C’è un giocatore del Cagliari che in questa stagione ha attirato particolarmente la sua attenzione?

«E’ normale che è troppo facile fare l’esempio di Palestra, ha anche esordito in Nazionale. E’ un giocatore che si è affacciato per la prima volta con una maglia da protagonista in Serie A, cosa che ha fatto con grandi risultati. Dopo si è anche meritato la Nazionale e, anche se purtroppo è finita male, anche ieri ha giocato una buona partita».

L’Italia è reduce da una sconfitta che porta gli Azzurri a saltare il terzo mondiale consecutivo. Qual è la sua opinione sulla gara giocata dalla squadra del CT Gennaro Gattuso in Bosnia?

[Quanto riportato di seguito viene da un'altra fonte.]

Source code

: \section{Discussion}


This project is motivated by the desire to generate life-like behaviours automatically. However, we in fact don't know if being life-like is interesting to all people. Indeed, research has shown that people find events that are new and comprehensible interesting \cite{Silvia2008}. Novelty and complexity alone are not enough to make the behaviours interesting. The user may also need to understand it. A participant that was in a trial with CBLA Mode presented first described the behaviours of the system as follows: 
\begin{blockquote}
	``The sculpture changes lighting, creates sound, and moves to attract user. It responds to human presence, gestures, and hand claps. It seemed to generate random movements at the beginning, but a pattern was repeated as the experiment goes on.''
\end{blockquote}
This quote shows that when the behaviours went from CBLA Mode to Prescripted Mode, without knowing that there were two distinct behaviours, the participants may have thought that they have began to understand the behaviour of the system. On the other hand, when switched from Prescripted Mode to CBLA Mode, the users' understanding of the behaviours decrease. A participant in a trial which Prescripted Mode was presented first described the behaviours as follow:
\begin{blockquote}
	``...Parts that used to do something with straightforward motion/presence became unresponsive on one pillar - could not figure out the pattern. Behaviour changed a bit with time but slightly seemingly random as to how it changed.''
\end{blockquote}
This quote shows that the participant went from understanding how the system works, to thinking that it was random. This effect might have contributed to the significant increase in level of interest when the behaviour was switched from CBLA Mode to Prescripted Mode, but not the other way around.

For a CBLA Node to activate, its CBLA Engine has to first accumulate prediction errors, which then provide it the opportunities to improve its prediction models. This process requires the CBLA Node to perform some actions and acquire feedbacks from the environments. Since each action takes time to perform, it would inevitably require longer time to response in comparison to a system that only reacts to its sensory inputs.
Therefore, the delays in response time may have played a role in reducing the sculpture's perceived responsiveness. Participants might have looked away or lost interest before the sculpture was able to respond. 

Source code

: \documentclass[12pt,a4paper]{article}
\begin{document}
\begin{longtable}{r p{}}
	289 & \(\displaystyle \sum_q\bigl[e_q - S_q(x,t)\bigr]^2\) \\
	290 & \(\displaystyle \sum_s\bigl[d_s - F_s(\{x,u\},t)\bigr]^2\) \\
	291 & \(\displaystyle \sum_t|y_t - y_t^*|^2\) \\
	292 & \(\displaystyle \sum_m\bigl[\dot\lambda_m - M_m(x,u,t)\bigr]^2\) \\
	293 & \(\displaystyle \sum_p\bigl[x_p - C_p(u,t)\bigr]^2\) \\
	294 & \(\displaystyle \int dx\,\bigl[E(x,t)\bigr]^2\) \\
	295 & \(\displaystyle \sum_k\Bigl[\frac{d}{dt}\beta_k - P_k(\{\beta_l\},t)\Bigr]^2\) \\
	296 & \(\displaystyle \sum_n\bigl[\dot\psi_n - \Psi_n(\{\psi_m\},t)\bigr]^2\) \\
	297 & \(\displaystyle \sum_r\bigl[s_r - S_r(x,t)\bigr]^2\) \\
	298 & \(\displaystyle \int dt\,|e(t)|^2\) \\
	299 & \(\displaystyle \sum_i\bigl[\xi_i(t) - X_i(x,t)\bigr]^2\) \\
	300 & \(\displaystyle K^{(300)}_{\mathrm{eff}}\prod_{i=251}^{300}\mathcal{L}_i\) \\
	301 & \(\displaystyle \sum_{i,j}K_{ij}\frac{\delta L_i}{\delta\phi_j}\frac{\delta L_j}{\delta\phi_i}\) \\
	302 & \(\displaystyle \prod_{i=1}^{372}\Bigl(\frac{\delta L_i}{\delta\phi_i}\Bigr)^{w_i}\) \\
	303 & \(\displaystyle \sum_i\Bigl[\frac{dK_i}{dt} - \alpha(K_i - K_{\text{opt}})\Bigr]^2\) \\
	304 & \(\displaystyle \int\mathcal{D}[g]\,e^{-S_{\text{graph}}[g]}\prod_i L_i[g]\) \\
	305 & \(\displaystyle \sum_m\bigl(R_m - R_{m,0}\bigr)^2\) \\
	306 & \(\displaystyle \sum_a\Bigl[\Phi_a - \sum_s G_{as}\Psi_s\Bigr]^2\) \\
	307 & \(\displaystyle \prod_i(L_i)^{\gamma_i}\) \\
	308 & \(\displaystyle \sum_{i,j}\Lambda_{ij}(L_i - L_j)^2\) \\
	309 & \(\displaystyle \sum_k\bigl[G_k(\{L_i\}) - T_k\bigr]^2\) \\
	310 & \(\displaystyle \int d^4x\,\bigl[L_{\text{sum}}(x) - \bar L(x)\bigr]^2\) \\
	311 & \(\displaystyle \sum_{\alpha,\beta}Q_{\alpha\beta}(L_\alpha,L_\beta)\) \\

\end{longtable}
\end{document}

«Sicuramente c’è del dispiacere perché ieri tifavo l’Italia, a parte il fatto che ho un buon legame con l’allenatore Gattuso. Lo stimo molto e ritengo che non abbia grosse colpe per questa eliminazione, ha fatto quello che poteva fare. E niente, è normale che gli episodi sono stati importanti perché l’espulsione di Bastoni ha influito sul prosieguo della gara. Nonostante si sia giocato in dieci, le due-tre occasioni clamorose le ha avute l’Italia per cercare di fare un secondo gol. Però purtroppo alla fine il risultato è questo, siamo ancora una volta eliminati e per la terza volta di fila non andiamo al Mondiale, questo è un danno non di poco conto».